The answer should be every line below, repeated exactly, with the images left out.

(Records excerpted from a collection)
+---+
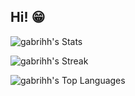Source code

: ## Hi! 😁

![gabrihh's Stats](https://github-readme-stats.vercel.app/api?username=gabrihh&theme=tokyonight&show_icons=true&hide_border=true&count_private=false)

![gabrihh's Streak](https://github-readme-streak-stats.herokuapp.com/?user=gabrihh&theme=tokyonight&hide_border=true)

![gabrihh's Top Languages](https://github-readme-stats.vercel.app/api/top-langs/?username=gabrihh&theme=tokyonight&show_icons=true&hide_border=true&layout=compact)
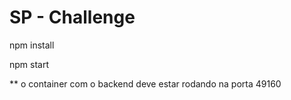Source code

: # SP - Challenge

npm install

npm start

** o container com o backend deve estar rodando na porta 49160
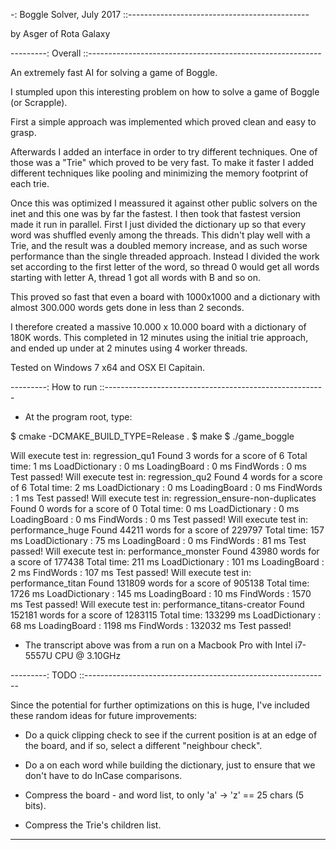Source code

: -:  Boggle Solver, July 2017 ::---------------------------------------------

by Asger of Rota Galaxy



---------: Overall ::----------------------------------------------------------

An extremely fast AI for solving a game of Boggle.

I stumpled upon this interesting problem on how to solve a game of Boggle (or
Scrapple).

First a simple approach was implemented which proved clean and easy to grasp.

Afterwards I added an interface in order to try different techniques. One of
those was a "Trie" which proved to be very fast.
To make it faster I added different techniques like pooling and minimizing the
memory footprint of each trie.

Once this was optimized I meassured it against other public solvers on the
inet and this one was by far the fastest. I then took that fastest version
made it run in parallel.
First I just divided the dictionary up so that every word was shuffled evenly
among the threads. This didn't play well with a Trie, and the result was a
doubled memory increase, and as such worse performance than the single threaded
approach.
Instead I divided the work set according to the first letter of the word, so
thread 0 would get all words starting with letter A, thread 1 got all words
with B and so on.

This proved so fast that even a board with 1000x1000 and a dictionary with
almost 300.000 words gets done in less than 2 seconds.

I therefore created a massive 10.000 x 10.000 board with a dictionary of 180K
words. This completed in 12 minutes using the initial trie approach, and ended
up under at 2 minutes using 4 worker threads.


Tested on Windows 7 x64 and OSX El Capitain.


---------: How to run ::-------------------------------------------------------

* At the program root, type:

$ cmake -DCMAKE_BUILD_TYPE=Release .
$ make
$ ./game_boggle

Will execute test in: regression_qu1
Found 3 words for a score of 6
  Total time: 1 ms
  LoadDictionary : 0 ms
  LoadingBoard : 0 ms
  FindWords : 0 ms
Test passed!
Will execute test in: regression_qu2
Found 4 words for a score of 6
  Total time: 2 ms
  LoadDictionary : 0 ms
  LoadingBoard : 0 ms
  FindWords : 1 ms
Test passed!
Will execute test in: regression_ensure-non-duplicates
Found 0 words for a score of 0
  Total time: 0 ms
  LoadDictionary : 0 ms
  LoadingBoard : 0 ms
  FindWords : 0 ms
Test passed!
Will execute test in: performance_huge
Found 44211 words for a score of 229797
  Total time: 157 ms
  LoadDictionary : 75 ms
  LoadingBoard : 0 ms
  FindWords : 81 ms
Test passed!
Will execute test in: performance_monster
Found 43980 words for a score of 177438
  Total time: 211 ms
  LoadDictionary : 101 ms
  LoadingBoard : 2 ms
  FindWords : 107 ms
Test passed!
Will execute test in: performance_titan
Found 131809 words for a score of 905138
  Total time: 1726 ms
  LoadDictionary : 145 ms
  LoadingBoard : 10 ms
  FindWords : 1570 ms
Test passed!
Will execute test in: performance_titans-creator
Found 152181 words for a score of 1283115
  Total time: 133299 ms
  LoadDictionary : 68 ms
  LoadingBoard : 1198 ms
  FindWords : 132032 ms
Test passed!

* The transcript above was from a run on a Macbook Pro with
  Intel i7-5557U CPU @ 3.10GHz


---------: TODO ::-------------------------------------------------------------

Since the potential for further optimizations on this is huge, I've
included these random ideas for future improvements:

* Do a quick clipping check to see if the current position is at an edge of the
  board, and if so, select a different "neighbour check".

* Do a <tolower> on each word while building the dictionary, just to ensure that
  we don't have to do InCase comparisons.

* Compress the board - and word list, to only 'a' -> 'z' == 25 chars (5 bits).

* Compress the Trie's children list.


-------------------------------------------------------------------------------
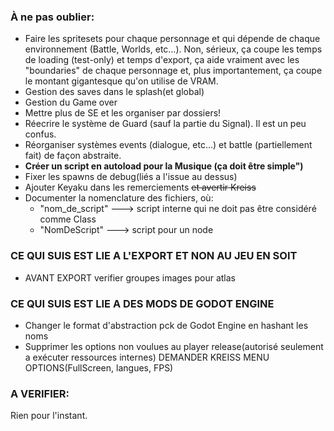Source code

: ### À ne pas oublier:
* Faire les spritesets pour chaque personnage et qui dépende de chaque environnement (Battle, Worlds, etc…).
Non, sérieux, ça coupe les temps de loading (test-only) et temps d'export, ça aide vraiment avec les "boundaries" de chaque personnage et, plus importantement, ça coupe le montant gigantesque qu'on utilise de VRAM.
* Gestion des saves dans le splash(et global)
* Gestion du Game over
* Mettre plus de SE et les organiser par dossiers!
* Réecrire le système de Guard (sauf la partie du Signal). Il est un peu confus.
* Réorganiser systèmes events (dialogue, etc…) et battle (partiellement fait) de façon abstraite.
* **Créer un script en autoload pour la Musique (ça doit être simple")**
* Fixer les spawns de debug(liés a l'issue au dessus)
* Ajouter Keyaku dans les remerciements ~~et avertir Kreiss~~
* Documenter la nomenclature des fichiers, où:
	- "nom_de_script" ---> script interne qui ne doit pas être considéré comme Class
	- "NomDeScript" ---> script pour un node

### CE QUI SUIS EST LIE A L'EXPORT ET NON AU JEU EN SOIT

* AVANT EXPORT verifier groupes images pour atlas

### CE QUI SUIS EST LIE A DES MODS DE GODOT ENGINE

* Changer le format d'abstraction pck de Godot Engine en hashant les noms
* Supprimer les options non voulues au player release(autorisé seulement a
  exécuter ressources internes)
DEMANDER KREISS MENU OPTIONS(FullScreen, langues, FPS)


### A VERIFIER:
Rien pour l'instant.
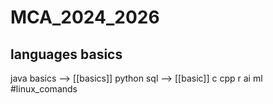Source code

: # MCA_2024_2026


## languages basics

java basics --> [[basics]]
python
sql --> [[basic]]
c
cpp
r
ai ml
#linux_comands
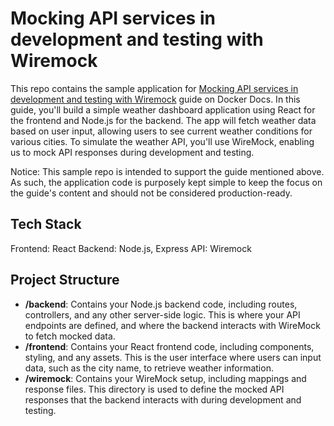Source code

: # Mocking API services in development and testing with Wiremock

This repo contains the sample application for [Mocking API services in development and testing with Wiremock](https://github.com/dockersamples/wiremock-node-docker) guide on Docker Docs. In this guide, you'll build a simple weather dashboard application using React for the frontend and Node.js for the backend. The app will fetch weather data based on user input, allowing users to see current weather conditions for various cities. To simulate the weather API, you'll use WireMock, enabling us to mock API responses during development and testing.

Notice: This sample repo is intended to support the guide mentioned above. As such, the application code is purposely kept simple to keep the focus on the guide's content and should not be considered production-ready.

## Tech Stack



Frontend: React
Backend: Node.js, Express
API: Wiremock


## Project Structure

- **/backend**: Contains your Node.js backend code, including routes, controllers, and any other server-side logic. This is where your API endpoints are defined, and where the backend interacts with WireMock to fetch mocked data.
- **/frontend**: Contains your React frontend code, including components, styling, and any assets. This is the user interface where users can input data, such as the city name, to retrieve weather information.
- **/wiremock**: Contains your WireMock setup, including mappings and response files. This directory is used to define the mocked API responses that the backend interacts with during development and testing.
+---+
◆ Output of the exercise
Source code

: ## Hi! 😁

![gabrihh's Stats](https://github-readme-stats.vercel.app/api?username=gabrihh&theme=tokyonight&show_icons=true&hide_border=true&count_private=false)

![gabrihh's Streak](https://github-readme-streak-stats.herokuapp.com/?user=gabrihh&theme=tokyonight&hide_border=true)

![gabrihh's Top Languages](https://github-readme-stats.vercel.app/api/top-langs/?username=gabrihh&theme=tokyonight&show_icons=true&hide_border=true&layout=compact)
Source code

: # SP - Challenge

npm install

npm start

** o container com o backend deve estar rodando na porta 49160
Source code

: -:  Boggle Solver, July 2017 ::---------------------------------------------

by Asger of Rota Galaxy



---------: Overall ::----------------------------------------------------------

An extremely fast AI for solving a game of Boggle.

I stumpled upon this interesting problem on how to solve a game of Boggle (or
Scrapple).

First a simple approach was implemented which proved clean and easy to grasp.

Afterwards I added an interface in order to try different techniques. One of
those was a "Trie" which proved to be very fast.
To make it faster I added different techniques like pooling and minimizing the
memory footprint of each trie.

Once this was optimized I meassured it against other public solvers on the
inet and this one was by far the fastest. I then took that fastest version
made it run in parallel.
First I just divided the dictionary up so that every word was shuffled evenly
among the threads. This didn't play well with a Trie, and the result was a
doubled memory increase, and as such worse performance than the single threaded
approach.
Instead I divided the work set according to the first letter of the word, so
thread 0 would get all words starting with letter A, thread 1 got all words
with B and so on.

This proved so fast that even a board with 1000x1000 and a dictionary with
almost 300.000 words gets done in less than 2 seconds.

I therefore created a massive 10.000 x 10.000 board with a dictionary of 180K
words. This completed in 12 minutes using the initial trie approach, and ended
up under at 2 minutes using 4 worker threads.


Tested on Windows 7 x64 and OSX El Capitain.


---------: How to run ::-------------------------------------------------------

* At the program root, type:

$ cmake -DCMAKE_BUILD_TYPE=Release .
$ make
$ ./game_boggle

Will execute test in: regression_qu1
Found 3 words for a score of 6
  Total time: 1 ms
  LoadDictionary : 0 ms
  LoadingBoard : 0 ms
  FindWords : 0 ms
Test passed!
Will execute test in: regression_qu2
Found 4 words for a score of 6
  Total time: 2 ms
  LoadDictionary : 0 ms
  LoadingBoard : 0 ms
  FindWords : 1 ms
Test passed!
Will execute test in: regression_ensure-non-duplicates
Found 0 words for a score of 0
  Total time: 0 ms
  LoadDictionary : 0 ms
  LoadingBoard : 0 ms
  FindWords : 0 ms
Test passed!
Will execute test in: performance_huge
Found 44211 words for a score of 229797
  Total time: 157 ms
  LoadDictionary : 75 ms
  LoadingBoard : 0 ms
  FindWords : 81 ms
Test passed!
Will execute test in: performance_monster
Found 43980 words for a score of 177438
  Total time: 211 ms
  LoadDictionary : 101 ms
  LoadingBoard : 2 ms
  FindWords : 107 ms
Test passed!
Will execute test in: performance_titan
Found 131809 words for a score of 905138
  Total time: 1726 ms
  LoadDictionary : 145 ms
  LoadingBoard : 10 ms
  FindWords : 1570 ms
Test passed!
Will execute test in: performance_titans-creator
Found 152181 words for a score of 1283115
  Total time: 133299 ms
  LoadDictionary : 68 ms
  LoadingBoard : 1198 ms
  FindWords : 132032 ms
Test passed!

* The transcript above was from a run on a Macbook Pro with
  Intel i7-5557U CPU @ 3.10GHz


---------: TODO ::-------------------------------------------------------------

Since the potential for further optimizations on this is huge, I've
included these random ideas for future improvements:

* Do a quick clipping check to see if the current position is at an edge of the
  board, and if so, select a different "neighbour check".

* Do a <tolower> on each word while building the dictionary, just to ensure that
  we don't have to do InCase comparisons.

* Compress the board - and word list, to only 'a' -> 'z' == 25 chars (5 bits).

* Compress the Trie's children list.


-------------------------------------------------------------------------------
Source code

: ### À ne pas oublier:
* Faire les spritesets pour chaque personnage et qui dépende de chaque environnement (Battle, Worlds, etc…).
Non, sérieux, ça coupe les temps de loading (test-only) et temps d'export, ça aide vraiment avec les "boundaries" de chaque personnage et, plus importantement, ça coupe le montant gigantesque qu'on utilise de VRAM.
* Gestion des saves dans le splash(et global)
* Gestion du Game over
* Mettre plus de SE et les organiser par dossiers!
* Réecrire le système de Guard (sauf la partie du Signal). Il est un peu confus.
* Réorganiser systèmes events (dialogue, etc…) et battle (partiellement fait) de façon abstraite.
* **Créer un script en autoload pour la Musique (ça doit être simple")**
* Fixer les spawns de debug(liés a l'issue au dessus)
* Ajouter Keyaku dans les remerciements ~~et avertir Kreiss~~
* Documenter la nomenclature des fichiers, où:
	- "nom_de_script" ---> script interne qui ne doit pas être considéré comme Class
	- "NomDeScript" ---> script pour un node

### CE QUI SUIS EST LIE A L'EXPORT ET NON AU JEU EN SOIT

* AVANT EXPORT verifier groupes images pour atlas

### CE QUI SUIS EST LIE A DES MODS DE GODOT ENGINE

* Changer le format d'abstraction pck de Godot Engine en hashant les noms
* Supprimer les options non voulues au player release(autorisé seulement a
  exécuter ressources internes)
DEMANDER KREISS MENU OPTIONS(FullScreen, langues, FPS)


### A VERIFIER:
Rien pour l'instant.
Source code

: # MCA_2024_2026


## languages basics

java basics --> [[basics]]
python
sql --> [[basic]]
c
cpp
r
ai ml
#linux_comands
Source code

: # Mocking API services in development and testing with Wiremock

This repo contains the sample application for [Mocking API services in development and testing with Wiremock](https://github.com/dockersamples/wiremock-node-docker) guide on Docker Docs. In this guide, you'll build a simple weather dashboard application using React for the frontend and Node.js for the backend. The app will fetch weather data based on user input, allowing users to see current weather conditions for various cities. To simulate the weather API, you'll use WireMock, enabling us to mock API responses during development and testing.

Notice: This sample repo is intended to support the guide mentioned above. As such, the application code is purposely kept simple to keep the focus on the guide's content and should not be considered production-ready.

## Tech Stack



Frontend: React
Backend: Node.js, Express
API: Wiremock


## Project Structure

- **/backend**: Contains your Node.js backend code, including routes, controllers, and any other server-side logic. This is where your API endpoints are defined, and where the backend interacts with WireMock to fetch mocked data.
- **/frontend**: Contains your React frontend code, including components, styling, and any assets. This is the user interface where users can input data, such as the city name, to retrieve weather information.
- **/wiremock**: Contains your WireMock setup, including mappings and response files. This directory is used to define the mocked API responses that the backend interacts with during development and testing.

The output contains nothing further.